WHAT IS REQUIRED:
Look for the line that has "1. **Create the" in the material below; please repeat it and every line after it, exactly, up to and including the line that has "- Handle pointer dereferencing correctly", and nothing else.

EXERCISE DATA:
=== Begin Enclosure ===

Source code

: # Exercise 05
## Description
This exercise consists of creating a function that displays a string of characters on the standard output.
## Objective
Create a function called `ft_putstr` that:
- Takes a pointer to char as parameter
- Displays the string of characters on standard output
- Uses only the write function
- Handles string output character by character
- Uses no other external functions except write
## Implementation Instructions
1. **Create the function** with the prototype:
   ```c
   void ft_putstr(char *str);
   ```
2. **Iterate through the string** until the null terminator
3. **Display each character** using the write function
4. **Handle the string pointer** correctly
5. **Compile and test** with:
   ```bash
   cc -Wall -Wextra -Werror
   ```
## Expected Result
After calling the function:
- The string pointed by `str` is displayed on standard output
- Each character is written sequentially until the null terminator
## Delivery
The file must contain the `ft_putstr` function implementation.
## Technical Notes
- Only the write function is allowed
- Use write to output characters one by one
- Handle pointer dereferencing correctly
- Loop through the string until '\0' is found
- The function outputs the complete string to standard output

=== End Enclosure ===
=== Begin Enclosure ===

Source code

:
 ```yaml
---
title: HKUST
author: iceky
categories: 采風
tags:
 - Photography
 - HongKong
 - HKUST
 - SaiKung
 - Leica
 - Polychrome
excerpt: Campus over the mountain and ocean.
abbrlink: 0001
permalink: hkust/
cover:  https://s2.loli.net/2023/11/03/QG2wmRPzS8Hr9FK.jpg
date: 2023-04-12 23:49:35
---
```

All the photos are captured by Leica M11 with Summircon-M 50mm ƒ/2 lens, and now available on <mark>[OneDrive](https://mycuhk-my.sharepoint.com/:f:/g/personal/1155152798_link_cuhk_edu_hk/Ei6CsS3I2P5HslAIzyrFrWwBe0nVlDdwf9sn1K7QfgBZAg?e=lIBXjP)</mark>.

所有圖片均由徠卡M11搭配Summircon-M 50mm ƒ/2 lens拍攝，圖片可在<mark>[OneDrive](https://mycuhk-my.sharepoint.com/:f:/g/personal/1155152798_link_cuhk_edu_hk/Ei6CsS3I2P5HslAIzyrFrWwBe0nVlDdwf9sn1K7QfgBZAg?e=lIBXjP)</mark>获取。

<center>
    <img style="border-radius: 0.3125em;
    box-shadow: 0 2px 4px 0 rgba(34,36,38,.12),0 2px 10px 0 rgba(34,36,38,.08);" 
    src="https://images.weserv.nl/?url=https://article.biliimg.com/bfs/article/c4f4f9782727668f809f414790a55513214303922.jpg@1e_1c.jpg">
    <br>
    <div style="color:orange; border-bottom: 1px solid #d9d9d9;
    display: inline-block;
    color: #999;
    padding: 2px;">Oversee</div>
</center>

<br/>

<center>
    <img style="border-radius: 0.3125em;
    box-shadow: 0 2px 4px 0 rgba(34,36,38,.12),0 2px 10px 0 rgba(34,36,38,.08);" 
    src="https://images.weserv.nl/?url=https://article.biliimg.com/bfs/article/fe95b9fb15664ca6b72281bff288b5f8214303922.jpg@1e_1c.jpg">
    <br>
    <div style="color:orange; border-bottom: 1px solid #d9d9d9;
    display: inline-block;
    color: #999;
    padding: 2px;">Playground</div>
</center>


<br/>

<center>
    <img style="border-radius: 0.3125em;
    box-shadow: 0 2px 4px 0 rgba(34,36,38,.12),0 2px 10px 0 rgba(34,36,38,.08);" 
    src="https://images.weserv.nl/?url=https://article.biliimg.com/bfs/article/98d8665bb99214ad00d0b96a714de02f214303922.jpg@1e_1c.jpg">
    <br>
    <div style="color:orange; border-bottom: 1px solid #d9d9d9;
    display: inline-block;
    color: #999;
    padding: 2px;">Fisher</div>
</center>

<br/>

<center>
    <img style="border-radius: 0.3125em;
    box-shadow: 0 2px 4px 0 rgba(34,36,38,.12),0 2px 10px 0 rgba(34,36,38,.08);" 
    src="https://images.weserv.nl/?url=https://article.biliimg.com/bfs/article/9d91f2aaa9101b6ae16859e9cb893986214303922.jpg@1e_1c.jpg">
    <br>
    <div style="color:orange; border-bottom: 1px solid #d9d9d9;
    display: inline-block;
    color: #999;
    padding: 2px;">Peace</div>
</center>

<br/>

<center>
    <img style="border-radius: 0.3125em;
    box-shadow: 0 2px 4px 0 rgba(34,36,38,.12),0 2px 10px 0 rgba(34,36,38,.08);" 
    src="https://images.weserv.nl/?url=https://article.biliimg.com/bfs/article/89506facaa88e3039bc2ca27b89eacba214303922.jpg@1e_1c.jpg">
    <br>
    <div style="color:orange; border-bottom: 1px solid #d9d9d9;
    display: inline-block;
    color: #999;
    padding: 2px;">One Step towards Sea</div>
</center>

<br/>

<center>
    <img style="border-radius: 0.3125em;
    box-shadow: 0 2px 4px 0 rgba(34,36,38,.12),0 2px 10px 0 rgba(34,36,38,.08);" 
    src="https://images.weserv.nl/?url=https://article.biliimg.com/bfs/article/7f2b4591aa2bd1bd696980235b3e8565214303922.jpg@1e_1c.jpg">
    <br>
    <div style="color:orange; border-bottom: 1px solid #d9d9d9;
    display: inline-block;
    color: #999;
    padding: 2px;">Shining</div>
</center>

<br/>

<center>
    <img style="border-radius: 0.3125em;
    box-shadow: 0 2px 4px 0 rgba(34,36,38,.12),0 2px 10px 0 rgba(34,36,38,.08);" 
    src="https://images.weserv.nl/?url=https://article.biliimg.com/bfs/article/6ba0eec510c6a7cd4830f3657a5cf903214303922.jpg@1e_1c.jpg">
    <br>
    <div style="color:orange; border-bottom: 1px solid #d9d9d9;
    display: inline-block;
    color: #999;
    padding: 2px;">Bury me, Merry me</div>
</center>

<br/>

=== End Enclosure ===

RESPONSE TO THIS EXERCISE:
1. **Create the function** with the prototype:
   ```c
   void ft_putstr(char *str);
   ```
2. **Iterate through the string** until the null terminator
3. **Display each character** using the write function
4. **Handle the string pointer** correctly
5. **Compile and test** with:
   ```bash
   cc -Wall -Wextra -Werror
   ```
## Expected Result
After calling the function:
- The string pointed by `str` is displayed on standard output
- Each character is written sequentially until the null terminator
## Delivery
The file must contain the `ft_putstr` function implementation.
## Technical Notes
- Only the write function is allowed
- Use write to output characters one by one
- Handle pointer dereferencing correctly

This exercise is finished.